- [DATA RECORDS]
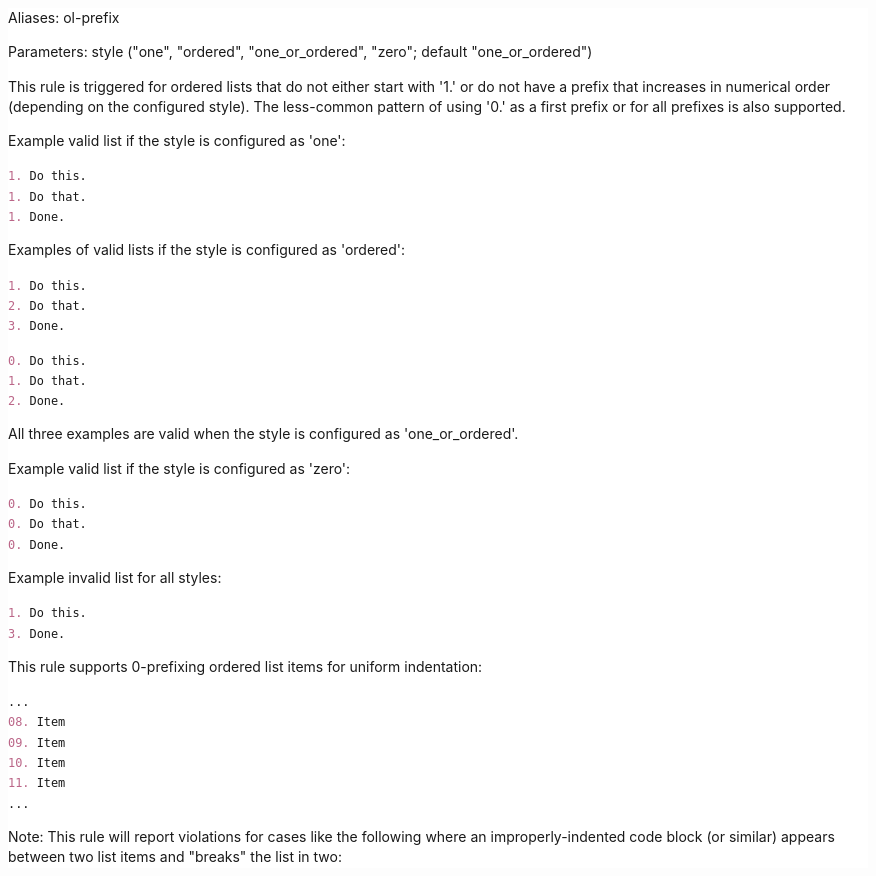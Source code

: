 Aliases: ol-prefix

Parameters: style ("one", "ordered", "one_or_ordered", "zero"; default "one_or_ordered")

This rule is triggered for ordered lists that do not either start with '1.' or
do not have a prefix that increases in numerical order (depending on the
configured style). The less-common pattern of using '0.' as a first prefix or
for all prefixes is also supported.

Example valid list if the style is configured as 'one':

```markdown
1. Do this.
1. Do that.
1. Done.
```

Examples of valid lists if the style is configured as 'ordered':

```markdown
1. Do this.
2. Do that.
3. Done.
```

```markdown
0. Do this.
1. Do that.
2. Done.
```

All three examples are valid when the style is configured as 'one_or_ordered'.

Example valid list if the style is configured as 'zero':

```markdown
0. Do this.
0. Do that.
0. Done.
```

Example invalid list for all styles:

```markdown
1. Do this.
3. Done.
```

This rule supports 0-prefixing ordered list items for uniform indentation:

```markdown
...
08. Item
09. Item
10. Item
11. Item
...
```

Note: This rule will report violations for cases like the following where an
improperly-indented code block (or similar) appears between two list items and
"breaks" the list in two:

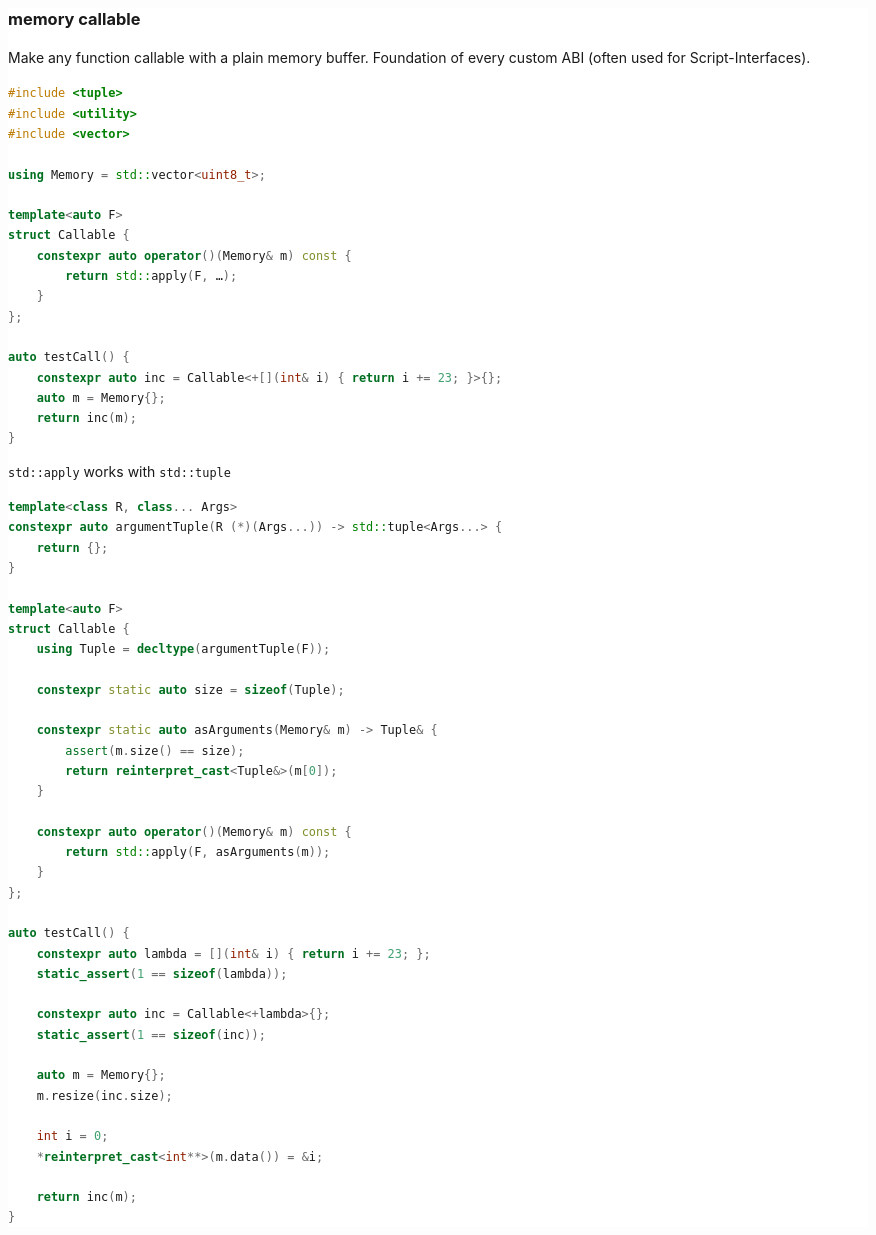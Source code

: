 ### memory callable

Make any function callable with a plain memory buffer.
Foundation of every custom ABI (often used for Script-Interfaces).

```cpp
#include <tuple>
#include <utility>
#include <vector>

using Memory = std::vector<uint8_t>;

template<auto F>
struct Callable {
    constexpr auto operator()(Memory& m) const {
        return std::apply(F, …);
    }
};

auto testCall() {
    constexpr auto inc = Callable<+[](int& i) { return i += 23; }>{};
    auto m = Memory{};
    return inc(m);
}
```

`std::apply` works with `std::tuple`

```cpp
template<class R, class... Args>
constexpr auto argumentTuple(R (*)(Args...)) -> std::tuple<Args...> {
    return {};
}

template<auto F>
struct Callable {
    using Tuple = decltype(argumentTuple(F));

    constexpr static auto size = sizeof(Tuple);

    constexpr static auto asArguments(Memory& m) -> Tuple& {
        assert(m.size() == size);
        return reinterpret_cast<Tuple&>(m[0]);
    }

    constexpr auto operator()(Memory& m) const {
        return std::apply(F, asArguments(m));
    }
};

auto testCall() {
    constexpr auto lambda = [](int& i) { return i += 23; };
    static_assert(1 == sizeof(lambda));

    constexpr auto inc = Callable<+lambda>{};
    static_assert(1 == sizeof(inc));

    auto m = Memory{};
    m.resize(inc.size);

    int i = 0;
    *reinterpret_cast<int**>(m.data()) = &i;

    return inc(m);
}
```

- [WHAT IS NEEDED] The reply should consist of a single number: how many lines in the listing contain the word "include".

- [COMPLETED TASK] 3